Fast-forward to Episode 11, “Rumors,” where Koenig addresses the mosque allegations and gets Adnan himself to confess to them. Although Koenig interviews a number of people about these allegations, which she claims to have “heard” from a few ambiguous sources, she fails to mention that thousands of other people had “heard” this about Adnan weeks before, on the Serial subreddit.
This is not to say that Reddit is inherently reliable, or that the armchair sleuths on Reddit are better reporters than Koenig is; obviously, it isn’t, and they aren’t. Many of the rumors and allegations floating around the Serial sub-reddit are unsubstantiated and impossible to verify (for instance, the anonymous OP of the mosque accusations wasn’t verified on Reddit), and due to the anonymous nature of the Internet, it’s much harder to determine if someone is telling the truth about who they say they are than it is for a reporter like Koenig to do the same.
But the fact that verifiable allegations, plausible alternative theories about the case, and verifiable first-hand testimonies from people close to the case surfaced on Reddit before the Serial podcast says a lot about Reddit’s role in this particular story—namely, that it’s a lot larger than I think Koenig would care to admit—and the value of crowdsourced journalism in general.
Sure, Koenig and her team are professionals, and they have a lot of reporting resources that keyboard sleuths don’t have access to, such as primary sources and court documents. But when you look at the reporting they’ve done on the Syed case side-by-side with the reporting Reddit has done in aggregate, there’s an awful lot of overlap—enough, I think, to embarrass Koenig and her team.
Reddit’s role in investigating the Syed case is particularly noteworthy in light of how much Reddit has been supplanting traditional journalism in other ways as well. Despite the mistakes amateur Reddit investigators have made in the past, such as its witchhunts of the Boston marathon bomber, Reddit is a reliable source for viral content, with Buzzfeed and Gawker and even this website regularly scouring the aggregator for news content. (It’s not for nothing that Clickhole ran a post with the headline, “These Reddit Users Came Together To Create Content For Websites In Need.”) If you work in media, you know that journalists are oftentimes not the people breaking trending stories; it’s anonymous Redditors duly credited with hyperlinked hat tips at the bottom of the page, if they’re even being credited for their work at all.

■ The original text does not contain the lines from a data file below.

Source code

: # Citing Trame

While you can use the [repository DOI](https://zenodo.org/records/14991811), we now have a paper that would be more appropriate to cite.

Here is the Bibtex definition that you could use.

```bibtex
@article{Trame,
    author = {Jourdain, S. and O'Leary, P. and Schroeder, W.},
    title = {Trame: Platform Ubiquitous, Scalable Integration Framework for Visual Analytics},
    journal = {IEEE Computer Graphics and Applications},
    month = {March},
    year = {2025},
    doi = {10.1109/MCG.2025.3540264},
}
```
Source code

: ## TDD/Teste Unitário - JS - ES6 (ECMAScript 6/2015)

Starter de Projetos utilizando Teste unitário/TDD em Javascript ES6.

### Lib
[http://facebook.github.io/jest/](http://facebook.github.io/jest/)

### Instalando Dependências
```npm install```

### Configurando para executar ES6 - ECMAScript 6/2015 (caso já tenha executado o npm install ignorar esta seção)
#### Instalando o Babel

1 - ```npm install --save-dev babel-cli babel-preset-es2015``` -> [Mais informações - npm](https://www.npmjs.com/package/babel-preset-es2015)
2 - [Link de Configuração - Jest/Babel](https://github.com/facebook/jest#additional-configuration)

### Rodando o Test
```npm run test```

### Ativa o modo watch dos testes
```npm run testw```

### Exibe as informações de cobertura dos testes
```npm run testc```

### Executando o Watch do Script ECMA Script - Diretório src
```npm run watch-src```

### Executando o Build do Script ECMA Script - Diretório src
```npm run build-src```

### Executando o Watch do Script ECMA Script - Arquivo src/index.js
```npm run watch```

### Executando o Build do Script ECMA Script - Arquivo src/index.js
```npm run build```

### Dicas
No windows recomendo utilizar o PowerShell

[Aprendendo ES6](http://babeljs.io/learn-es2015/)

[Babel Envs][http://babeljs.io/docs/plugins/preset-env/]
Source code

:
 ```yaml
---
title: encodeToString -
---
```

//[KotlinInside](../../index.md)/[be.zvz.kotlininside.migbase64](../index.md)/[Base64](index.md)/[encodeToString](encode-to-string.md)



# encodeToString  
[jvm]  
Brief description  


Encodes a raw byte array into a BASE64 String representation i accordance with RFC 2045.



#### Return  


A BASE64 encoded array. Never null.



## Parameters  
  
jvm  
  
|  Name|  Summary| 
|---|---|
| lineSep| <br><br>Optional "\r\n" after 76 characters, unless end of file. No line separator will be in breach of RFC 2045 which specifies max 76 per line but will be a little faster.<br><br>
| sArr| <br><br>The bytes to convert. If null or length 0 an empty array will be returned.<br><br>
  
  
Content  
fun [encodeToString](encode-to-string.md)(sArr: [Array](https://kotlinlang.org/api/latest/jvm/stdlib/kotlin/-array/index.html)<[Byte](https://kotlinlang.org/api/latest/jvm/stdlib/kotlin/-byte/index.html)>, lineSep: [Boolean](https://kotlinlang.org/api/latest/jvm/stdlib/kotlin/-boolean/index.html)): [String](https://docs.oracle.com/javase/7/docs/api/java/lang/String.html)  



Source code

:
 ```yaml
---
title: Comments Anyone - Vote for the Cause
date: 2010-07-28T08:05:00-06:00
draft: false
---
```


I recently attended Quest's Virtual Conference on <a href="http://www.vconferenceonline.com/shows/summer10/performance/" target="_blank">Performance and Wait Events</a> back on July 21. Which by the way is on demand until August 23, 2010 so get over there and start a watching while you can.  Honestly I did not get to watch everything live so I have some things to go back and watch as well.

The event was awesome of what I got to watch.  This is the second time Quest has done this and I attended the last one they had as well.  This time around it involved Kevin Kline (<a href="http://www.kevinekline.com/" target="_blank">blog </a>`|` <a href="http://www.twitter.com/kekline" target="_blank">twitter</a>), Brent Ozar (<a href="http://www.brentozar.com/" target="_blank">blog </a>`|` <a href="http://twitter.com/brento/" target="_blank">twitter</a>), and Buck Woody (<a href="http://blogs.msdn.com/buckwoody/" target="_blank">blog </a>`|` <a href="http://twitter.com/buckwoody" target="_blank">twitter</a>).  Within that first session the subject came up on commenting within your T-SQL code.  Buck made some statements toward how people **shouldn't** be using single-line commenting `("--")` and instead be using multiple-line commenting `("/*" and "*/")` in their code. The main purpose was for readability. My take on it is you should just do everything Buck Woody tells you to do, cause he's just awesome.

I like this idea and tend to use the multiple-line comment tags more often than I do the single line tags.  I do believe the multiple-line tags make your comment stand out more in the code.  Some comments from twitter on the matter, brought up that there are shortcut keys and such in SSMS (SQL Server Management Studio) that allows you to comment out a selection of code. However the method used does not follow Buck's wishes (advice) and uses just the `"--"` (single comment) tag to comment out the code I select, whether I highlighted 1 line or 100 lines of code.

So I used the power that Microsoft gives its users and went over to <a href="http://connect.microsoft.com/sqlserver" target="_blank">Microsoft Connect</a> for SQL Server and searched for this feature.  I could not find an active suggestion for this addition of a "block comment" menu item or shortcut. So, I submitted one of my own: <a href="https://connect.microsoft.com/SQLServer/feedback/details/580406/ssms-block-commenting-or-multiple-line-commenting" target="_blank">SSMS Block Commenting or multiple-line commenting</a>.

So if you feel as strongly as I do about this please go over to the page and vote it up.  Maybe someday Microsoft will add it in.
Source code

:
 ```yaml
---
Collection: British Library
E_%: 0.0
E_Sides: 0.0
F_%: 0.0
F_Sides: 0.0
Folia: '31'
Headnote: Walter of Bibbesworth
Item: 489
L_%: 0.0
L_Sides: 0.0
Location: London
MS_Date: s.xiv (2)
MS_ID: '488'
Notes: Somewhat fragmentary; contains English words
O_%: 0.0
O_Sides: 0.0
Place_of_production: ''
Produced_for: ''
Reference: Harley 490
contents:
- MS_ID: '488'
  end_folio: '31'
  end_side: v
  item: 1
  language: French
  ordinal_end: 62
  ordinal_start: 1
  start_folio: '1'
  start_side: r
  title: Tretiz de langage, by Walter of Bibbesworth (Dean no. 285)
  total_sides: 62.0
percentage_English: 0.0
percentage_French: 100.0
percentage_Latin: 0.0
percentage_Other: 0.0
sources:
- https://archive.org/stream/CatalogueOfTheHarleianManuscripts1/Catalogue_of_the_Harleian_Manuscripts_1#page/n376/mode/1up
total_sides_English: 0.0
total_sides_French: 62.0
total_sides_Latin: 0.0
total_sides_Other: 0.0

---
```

We can click our tongues about the dangers of crowdsourcing murder investigations and cluck and crow about the value of hard-hitting journalism over pets-greeting-their-owners-coming-home-from-war clickbait all we want. But the truth is, news reporters are not the ones bringing you all the news. It’s people like you, sitting at your laptop, cracking your knuckles, and doing a few keystrokes of clever Googling.
As a journalist, what the Serial podcast taught me is that Reddit hasn’t just been a goldmine for digital clickbait journalism; it’s supplanting the reporting of even talented veteran investigative journalists like Sarah Koenig as well. That’s a great thing for armchair sleuths and diehard Serial devotees, and probably not such a great thing for traditional journalism. But it does mean that stories like Serial are no longer just about Adnan or Adnan and Hae and Jay or even Adnan and Hae and Jay and Sarah Koenig. They’re about all of us.